Although considerable research has been focused on FSWs to understand risk factors for HIV/STI infection, less attention has been paid to FSW’s commercial partners, although clients are thought to outnumber FSWs 50:1.31 Our findings suggest that, at least among drug-using men, the behaviors of male clients and MSWs may overlap in a distinct group of individuals who both pay for and are paid for sex. If condom use and sterile injection practices are inconsistent, men’s network position as bridges between groups provides the opportunity for HIV/STI transmission between various population subgroups. Our findings suggest that these men may be distinguished by a unique set of behavioral factors including injection drug use and cocaine use. More research will be required to investigate the other defining characteristics of this group. In addition, research into the characteristics of the sexual partners who paid or traded for sex with the men in this study and how men’s condom use and drug use varies depending on partner type will be needed.

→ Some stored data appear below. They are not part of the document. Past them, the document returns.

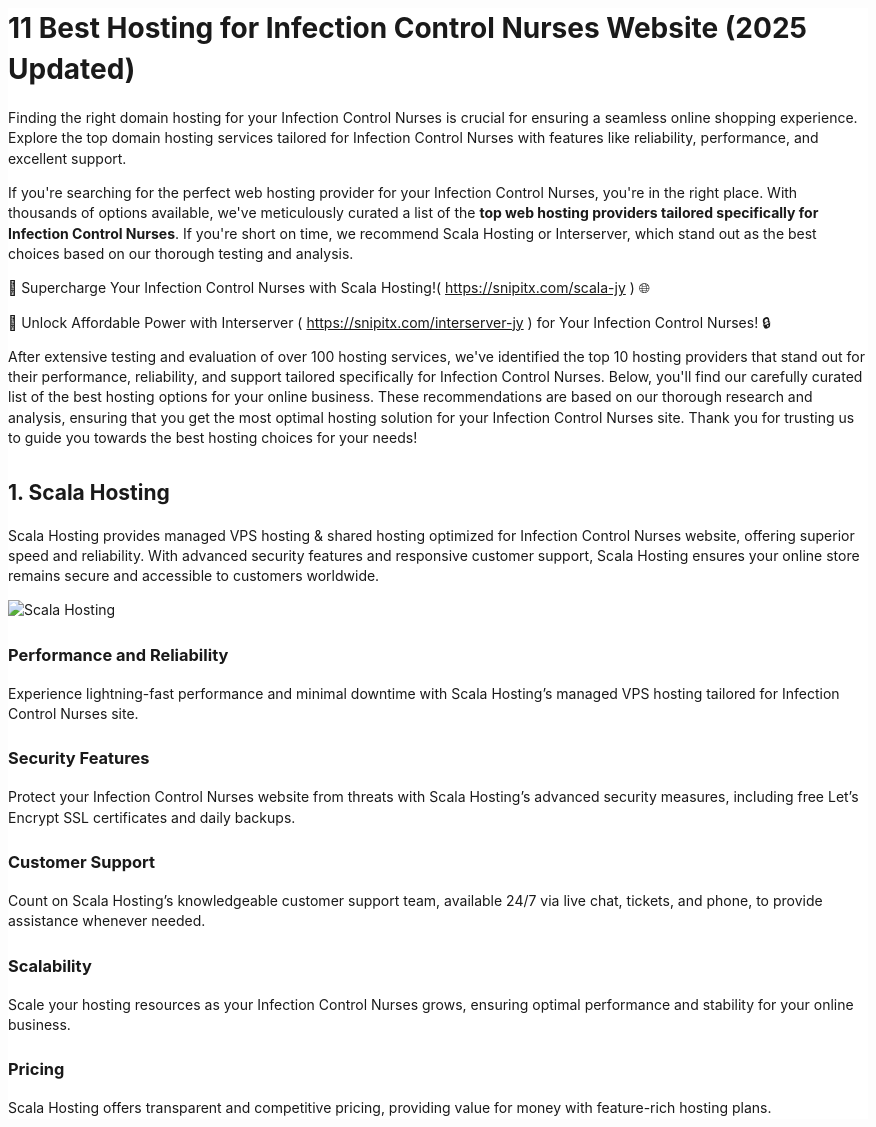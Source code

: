 # 11 Best Hosting for Infection Control Nurses Website (2025 Updated)

Finding the right domain hosting for your Infection Control Nurses is crucial for ensuring a seamless online shopping experience. Explore the top domain hosting services tailored for Infection Control Nurses with features like reliability, performance, and excellent support.

If you're searching for the perfect web hosting provider for your Infection Control Nurses, you're in the right place. With thousands of options available, we've meticulously curated a list of the **top web hosting providers tailored specifically for Infection Control Nurses**. If you're short on time, we recommend Scala Hosting or Interserver, which stand out as the best choices based on our thorough testing and analysis.

🚀 Supercharge Your Infection Control Nurses with Scala Hosting!( https://snipitx.com/scala-jy ) 🌐 

💸 Unlock Affordable Power with Interserver ( https://snipitx.com/interserver-jy ) for Your Infection Control Nurses! 🔒

After extensive testing and evaluation of over 100 hosting services, we've identified the top 10 hosting providers that stand out for their performance, reliability, and support tailored specifically for Infection Control Nurses. Below, you'll find our carefully curated list of the best hosting options for your online business. These recommendations are based on our thorough research and analysis, ensuring that you get the most optimal hosting solution for your Infection Control Nurses site. Thank you for trusting us to guide you towards the best hosting choices for your needs!

## 1. Scala Hosting

Scala Hosting provides managed VPS hosting & shared hosting optimized for Infection Control Nurses website, offering superior speed and reliability. With advanced security features and responsive customer support, Scala Hosting ensures your online store remains secure and accessible to customers worldwide.

![Scala Hosting](https://i.imgur.com/uJ5JIK3.png "Scala Web Hosting")

### Performance and Reliability
Experience lightning-fast performance and minimal downtime with Scala Hosting’s managed VPS hosting tailored for Infection Control Nurses site.

### Security Features
Protect your Infection Control Nurses website from threats with Scala Hosting’s advanced security measures, including free Let’s Encrypt SSL certificates and daily backups.

### Customer Support
Count on Scala Hosting’s knowledgeable customer support team, available 24/7 via live chat, tickets, and phone, to provide assistance whenever needed.

### Scalability
Scale your hosting resources as your Infection Control Nurses grows, ensuring optimal performance and stability for your online business.

### Pricing
Scala Hosting offers transparent and competitive pricing, providing value for money with feature-rich hosting plans.
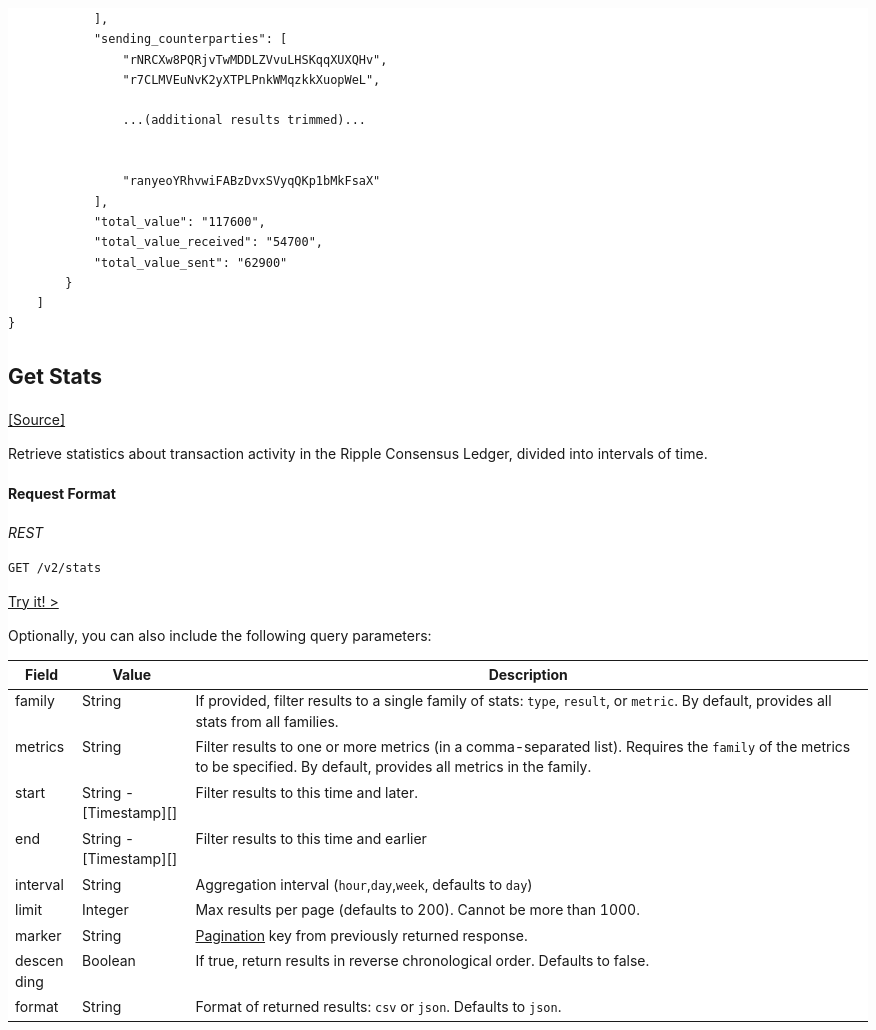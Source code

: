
 ```
            ],
            "sending_counterparties": [
                "rNRCXw8PQRjvTwMDDLZVvuLHSKqqXUXQHv",
                "r7CLMVEuNvK2yXTPLPnkWMqzkkXuopWeL",

                ...(additional results trimmed)...


                "ranyeoYRhvwiFABzDvxSVyqQKp1bMkFsaX"
            ],
            "total_value": "117600",
            "total_value_received": "54700",
            "total_value_sent": "62900"
        }
    ]
}
```



## Get Stats ##
[[Source]<br>](https://github.com/ripple/rippled-historical-database/blob/develop/api/routesV2/stats.js "Source")

Retrieve statistics about transaction activity in the Ripple Consensus Ledger, divided into intervals of time.

#### Request Format ####



*REST*

```
GET /v2/stats
```



[Try it! >](https://ripple.com/build/data-api-tool/#get-stats)

Optionally, you can also include the following query parameters:

| Field      | Value   | Description |
|------------|---------|-------------|
| family     | String  | If provided, filter results to a single family of stats: `type`, `result`, or `metric`. By default, provides all stats from all families. |
| metrics    | String  | Filter results to one or more metrics (in a comma-separated list). Requires the `family` of the metrics to be specified. By default, provides all metrics in the family. |
| start        | String - [Timestamp][] | Filter results to this time and later. |
| end        | String - [Timestamp][] | Filter results to this time and earlier |
| interval   | String  | Aggregation interval (`hour`,`day`,`week`, defaults to `day`) |
| limit      | Integer | Max results per page (defaults to 200). Cannot be more than 1000. |
| marker     | String  | [Pagination](#pagination) key from previously returned response. |
| descending | Boolean | If true, return results in reverse chronological order. Defaults to false. |
| format     | String  | Format of returned results: `csv` or `json`. Defaults to `json`. |


[v2.0.4]: https://github.com/ripple/rippled-historical-database/releases/tag/v2.0.4
[v2.0.5]: https://github.com/ripple/rippled-historical-database/releases/tag/v2.0.5
[v2.0.6]: https://github.com/ripple/rippled-historical-database/releases/tag/v2.0.6
[v2.0.7]: https://github.com/ripple/rippled-historical-database/releases/tag/v2.0.7
[v2.0.8]: https://github.com/ripple/rippled-historical-database/releases/tag/v2.0.8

In the meantime, prevention efforts should focus globally on increasing condom availability in sex work venues; condom use skills among FSWs, MSWs, and their clients; and social norms influencing the acceptability of condom use in these venues. Interventions may need to be tailored to particular drug-using communities because drug preference may be a marker for other behavioral characteristics such as commercial sex work.